Grease loaf pan and dust with cornmeal.  Combine flour, yeast, sugar, salt and baking soda in large bowl. Stir in hot milk until thoroughly combined.  Cover dough with greased plastic wrap and let rise in warm place for 30 minutes or until dough is bubbly and doubled in size.

Stir dough to deflate and pour in prepared pan.  Cover pan with greased plastic and let dough rise another 30 minutes.

Remove plastic wrap and bake in oven pre-heated to 375 for 25 to 30 minutes.  Cool completely on wire rack.

Slice, toast, and serve.

To make mix-in-jar combine dry ingredients, less the yeast, and put in 1 1/2 pint jar.  Place a separate bag with yeast on top.  Seal.  Attach tag:

Grease loaf pan and dust with cornmeal.  Empty mix and yeast in large bowl. Stir in 1 1/2 cups 120 degree milk until thoroughly combined.  Cover dough with greased plastic wrap and let rise in warm place for 30 minutes or until dough is bubbly and doubled in size. Stir dough to deflate and pour in prepared pan.  Cover pan with greased plastic and let dough rise another 30 minutes. Remove plastic wrap and bake in oven pre-heated to 375 for 25 to 30 minutes.  Cool completely on wire rack. Slice, toast, and serve.

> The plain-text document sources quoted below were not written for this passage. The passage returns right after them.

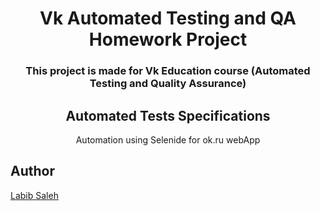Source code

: <h1 align="center">Vk Automated Testing and QA Homework Project</h1>
<h3 align="center">This project is made for Vk Education course (Automated Testing and Quality Assurance)</h3>


<h2 align="center">Automated Tests Specifications</h2>
<p align="center">Automation using Selenide for ok.ru webApp</p>

## Author
[Labib Saleh](https://github.com/labib92)
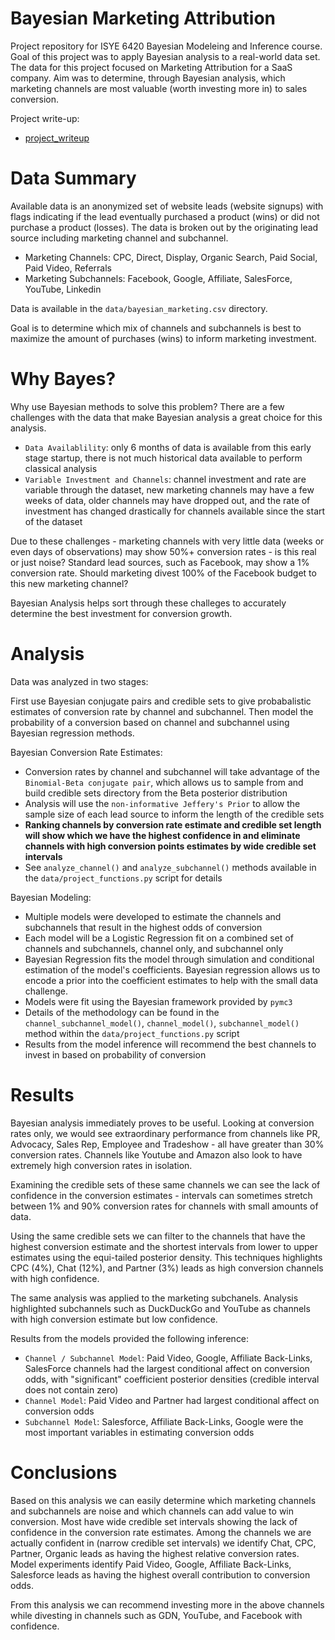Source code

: # Bayesian Marketing Attribution

Project repository for ISYE 6420 Bayesian Modeleing and Inference course. Goal of this project was to apply Bayesian analysis to a real-world data set. The data for this project focused on Marketing Attribution for a SaaS company. Aim was to determine, through Bayesian analysis, which marketing channels are most valuable (worth investing more in) to sales conversion.

Project write-up:  
  - [project_writeup](https://github.com/olivierzach/bayesian_marketing_attribution/blob/master/references/project_writeup.pdf)

# Data Summary

Available data is an anonymized set of website leads (website signups) with flags indicating if the lead eventually purchased a product (wins) or did not purchase a product (losses). The data is broken out by the originating lead source including marketing channel and subchannel. 

  - Marketing Channels: CPC, Direct, Display, Organic Search, Paid Social, Paid Video, Referrals
  - Marketing Subchannels: Facebook, Google, Affiliate, SalesForce, YouTube, Linkedin

Data is available in the `data/bayesian_marketing.csv` directory. 

Goal is to determine which mix of channels and subchannels is best to maximize the amount of purchases (wins) to inform marketing investment. 


# Why Bayes?

Why use Bayesian methods to solve this problem? There are a few challenges with the data that make Bayesian analysis a great choice for this analysis. 

  - `Data Availablility`: only 6 months of data is available from this early stage startup, there is not much historical data available to perform classical analysis
  - `Variable Investment and Channels`: channel investment and rate are variable through the dataset, new marketing channels may have a few weeks of data, older channels may have dropped out, and the rate of investment has changed drastically for channels available since the start of the dataset 

Due to these challenges - marketing channels with very little data (weeks or even days of observations) may show 50%+ conversion rates - is this real or just noise? Standard lead sources, such as Facebook, may show a 1% conversion rate. Should marketing divest 100% of the Facebook budget to this new marketing channel? 

Bayesian Analysis helps sort through these challeges to accurately determine the best investment for conversion growth. 

# Analysis

Data was analyzed in two stages: 

First use Bayesian conjugate pairs and credible sets to give probabalistic estimates of conversion rate by channel and subchannel. Then model the probability of a conversion based on channel and subchannel using Bayesian regression methods. 

Bayesian Conversion Rate Estimates:
  - Conversion rates by channel and subchannel will take advantage of the `Binomial-Beta conjugate pair`, which allows us to sample from and build credible sets directory from the Beta posterior distribution
  - Analysis will use the `non-informative Jeffery's Prior` to allow the sample size of each lead source to inform the length of the credible sets
  - **Ranking channels by conversion rate estimate and credible set length will show which we have the highest confidence in and eliminate channels with high conversion points estimates by wide credible set intervals**
  - See `analyze_channel()` and `analyze_subchannel()` methods available in the `data/project_functions.py` script for details


Bayesian Modeling:
  - Multiple models were developed to estimate the channels and subchannels that result in the highest odds of conversion
  - Each model will be a Logistic Regression fit on a combined set of channels and subchannels, channel only, and subchannel only
  - Bayesian Regression fits the model through simulation and conditional estimation of the model's coefficients. Bayesian regression allows us to encode a prior into the coefficient estimates to help with the small data challenge. 
  - Models were fit using the Bayesian framework provided by `pymc3`
  - Details of the methodology can be found in the `channel_subchannel_model()`, `channel_model()`, `subchannel_model()` method within the `data/project_functions.py` script
  - Results from the model inference will recommend the best channels to invest in based on probability of conversion

# Results

Bayesian analysis immediately proves to be useful. Looking at conversion rates only, we would see extraordinary performance from channels like PR, Advocacy, Sales Rep, Employee and Tradeshow - all have greater than 30% conversion rates. Channels like Youtube and Amazon also look to have extremely high conversion rates in isolation. 

Examining the credible sets of these same channels we can see the lack of confidence in the conversion estimates - intervals can sometimes stretch between 1% and 90% conversion rates for channels with small amounts of data. 

Using the same credible sets we can filter to the channels that have the highest conversion estimate and the shortest intervals from lower to upper estimates using the equi-tailed posterior density. This techniques highlights CPC (4%), Chat (12%), and Partner (3%) leads as high conversion channels with high confidence. 

The same analysis was applied to the marketing subchanels. Analysis highlighted subchannels such as DuckDuckGo and YouTube as channels with high conversion estimate but low confidence.

Results from the models provided the following inference: 
  - `Channel / Subchannel Model`: Paid Video, Google, Affiliate Back-Links, SalesForce channels had the largest conditional affect on conversion odds, with "significant" coefficient posterior densities (credible interval does not contain zero)
  - `Channel Model`: Paid Video and Partner had largest conditional affect on conversion odds
  - `Subchannel Model`: Salesforce, Affiliate Back-Links, Google were the most important variables in estimating conversion odds
  

# Conclusions

Based on this analysis we can easily determine which marketing channels and subchannels are noise and which channels can add value to win conversion. Most have wide credible set intervals showing the lack of confidence in the conversion rate estimates. Among the channels we are actually confident in (narrow credible set intervals) we identify Chat, CPC, Partner, Organic leads as having the highest relative conversion rates. Model experiments identify Paid Video, Google, Affiliate Back-Links, Salesforce leads as having the highest overall contribution to conversion odds. 

From this analysis we can recommend investing more in the above channels while divesting in channels such as GDN, YouTube, and Facebook with confidence. 


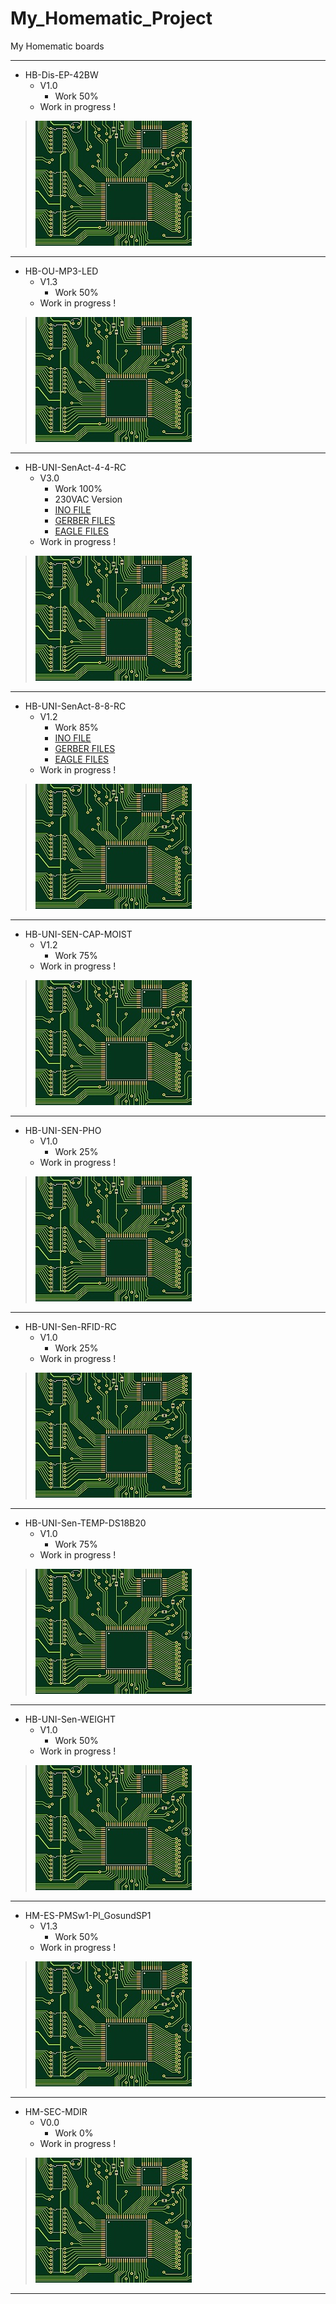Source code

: # My_Homematic_Project

 My Homematic boards

-----------------------------------------------------------------

+ HB-Dis-EP-42BW
	+ V1.0
		* Work 50%
	+ Work in progress !
>![](https://github.com/Backkevin/My_Homematic_Project/blob/master/HB-Dis-EP-42BW/IMAGE/Default.jpg)

-----------------------------------------------------------------

+ HB-OU-MP3-LED
	+ V1.3
		* Work 50%
	+ Work in progress !
>![](https://github.com/Backkevin/My_Homematic_Project/blob/master/HB-OU-MP3-LED/IMAGE/Default.jpg)

-----------------------------------------------------------------

+ HB-UNI-SenAct-4-4-RC
	+ V3.0
		* Work 100%
		* 230VAC Version
		* [INO FILE](https://github.com/Backkevin/My_Homematic_Project/tree/master/HB-UNI-SenAct-4-4-RC/INO/HB-UNI-SenAct-4-4-RC)
		* [GERBER FILES](https://github.com/Backkevin/My_Homematic_Project/tree/master/HB-UNI-SenAct-4-4-RC/GERBER%20FILES)
		* [EAGLE FILES](https://github.com/Backkevin/My_Homematic_Project/tree/master/HB-UNI-SenAct-4-4-RC/EAGLE)
	+ Work in progress !
>![](https://github.com/Backkevin/My_Homematic_Project/blob/master/HB-UNI-SenAct-4-4-RC/IMAGE/Default.jpg)

-----------------------------------------------------------------

+ HB-UNI-SenAct-8-8-RC
	+ V1.2
		* Work 85%
		* [INO FILE](https://github.com/Backkevin/My_Homematic_Project/tree/master/HB-UNI-SenAct-8-8-RC/INO/HB-UNI-SenAct-8-8-RC)
		* [GERBER FILES](https://github.com/Backkevin/My_Homematic_Project/tree/master/HB-UNI-SenAct-8-8-RC/GERBER%20FILES)
		* [EAGLE FILES](https://github.com/Backkevin/My_Homematic_Project/tree/master/HB-UNI-SenAct-8-8-RC/EAGLE)
	+ Work in progress !
>![](https://github.com/Backkevin/My_Homematic_Project/blob/master/HB-UNI-SenAct-8-8-RC/IMAGE/Default.jpg)

-----------------------------------------------------------------

+ HB-UNI-SEN-CAP-MOIST
     + V1.2
		* Work 75%
	+ Work in progress !
>![](https://github.com/Backkevin/My_Homematic_Project/blob/master/HB-UNI-SEN-CAP-MOIST/IMAGE/Default.jpg)

-----------------------------------------------------------------

+ HB-UNI-SEN-PHO
	+ V1.0
		* Work 25%
	+ Work in progress !
>![](https://github.com/Backkevin/My_Homematic_Project/blob/master/HB-UNI-SEN-PHO/IMAGE/Default.jpg)

-----------------------------------------------------------------

+ HB-UNI-Sen-RFID-RC
	+ V1.0
		* Work 25%
	+ Work in progress !
>![](https://github.com/Backkevin/My_Homematic_Project/blob/master/HB-UNI-Sen-RFID-RC/IMAGE/Default.jpg)

-----------------------------------------------------------------

+ HB-UNI-Sen-TEMP-DS18B20
	+ V1.0
		* Work 75%
	+ Work in progress !
>![](https://github.com/Backkevin/My_Homematic_Project/blob/master/HB-UNI-Sen-TEMP-DS18B20/IMAGE/Default.jpg)

-----------------------------------------------------------------

+ HB-UNI-Sen-WEIGHT
	+ V1.0
		* Work 50%
	+ Work in progress !
>![](https://github.com/Backkevin/My_Homematic_Project/blob/master/HB-UNI-Sen-WEIGHT/IMAGE/Default.jpg)

-----------------------------------------------------------------

+ HM-ES-PMSw1-Pl_GosundSP1
	+ V1.3
		* Work 50%
	+ Work in progress !
>![](https://github.com/Backkevin/My_Homematic_Project/blob/master/HM-ES-PMSw1-Pl_GosundSP1/IMAGE/Default.jpg)

-----------------------------------------------------------------

+ HM-SEC-MDIR
	+ V0.0
		* Work 0%
	+ Work in progress !
>![](https://github.com/Backkevin/My_Homematic_Project/blob/master/HM-SEC-MDIR/IMAGE/Default.jpg)

-----------------------------------------------------------------

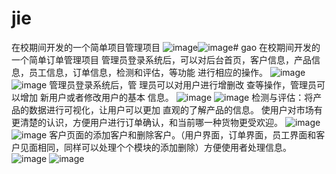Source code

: # jie
在校期间开发的一个简单项目管理项目
![image](https://github.com/Gainigao/gao/assets/113603504/a6f1fe14-b9da-432d-8fd8-b31b7bf1e3b9)![image](https://github.com/Gainigao/gao/assets/113603504/62657810-06fc-467c-bc34-b16c71e578ae)# gao
在校期间开发的一个简单订单管理项目
管理员登录系统后，可以对后台首页，客户信息，产品信息，员工信息，订单信息，检测和评估，等功能 进行相应的操作。
![image](https://github.com/Gainigao/gao/assets/113603504/1540dc25-b355-4b80-aa7e-89443ef6d09a)
![image](https://github.com/Gainigao/gao/assets/113603504/1dec8da5-c522-42ab-9fa7-f8b3ab65e0a6)
管理员登录系统后，管 理员可以对用户进行增删改 查等操作，管理员可以增加 新用户或者修改用户的基本 信息。
![image](https://github.com/Gainigao/gao/assets/113603504/4c3f3609-237c-4afb-a3e9-914b36be2d86)
![image](https://github.com/Gainigao/gao/assets/113603504/89ee05cc-fc15-4143-ba1a-97290c6fb68e)
检测与评估：将产品的数据进行可视化，让用户可以更加 直观的了解产品的信息。 使用户对市场有更清楚的认识，方便用户进行订单确认，和当前哪一种货物更受欢迎。
![image](https://github.com/Gainigao/gao/assets/113603504/6b23ba45-8243-4464-b27f-ca518bfef0ca)
![image](https://github.com/Gainigao/gao/assets/113603504/4d745704-6005-462c-8947-153b78967114)
客户页面的添加客户和删除客户。（用户界面，订单界面，员工界面和客户见面相同，同样可以处理个个模块的添加删除）方便使用者处理信息。
![image](https://github.com/Gainigao/gao/assets/113603504/61a2e8a4-a834-4dac-bbf1-dbd1e63c3bff)
![image](https://github.com/Gainigao/gao/assets/113603504/87032a24-4a08-4abc-9d98-46a28e7b6647)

All the recipes I found recommend toasting this bread before eating.  In fact, several of them indicate it is essential. I followed the instructions and found the bread excellent.  Hubby, however, being the rebel he is, had to be original and ate the bread without toasting it.  He said it was excellent and ate several slices plain and then made himself a headcheese sandwich with a few more.  So I guess toasting is optional.

Grace has never been able to stomach English muffins bought from the store, so finding a recipe that she can eat because I use raw milk rather than homogenized dairy products is great, and for this we are — Simply Grateful.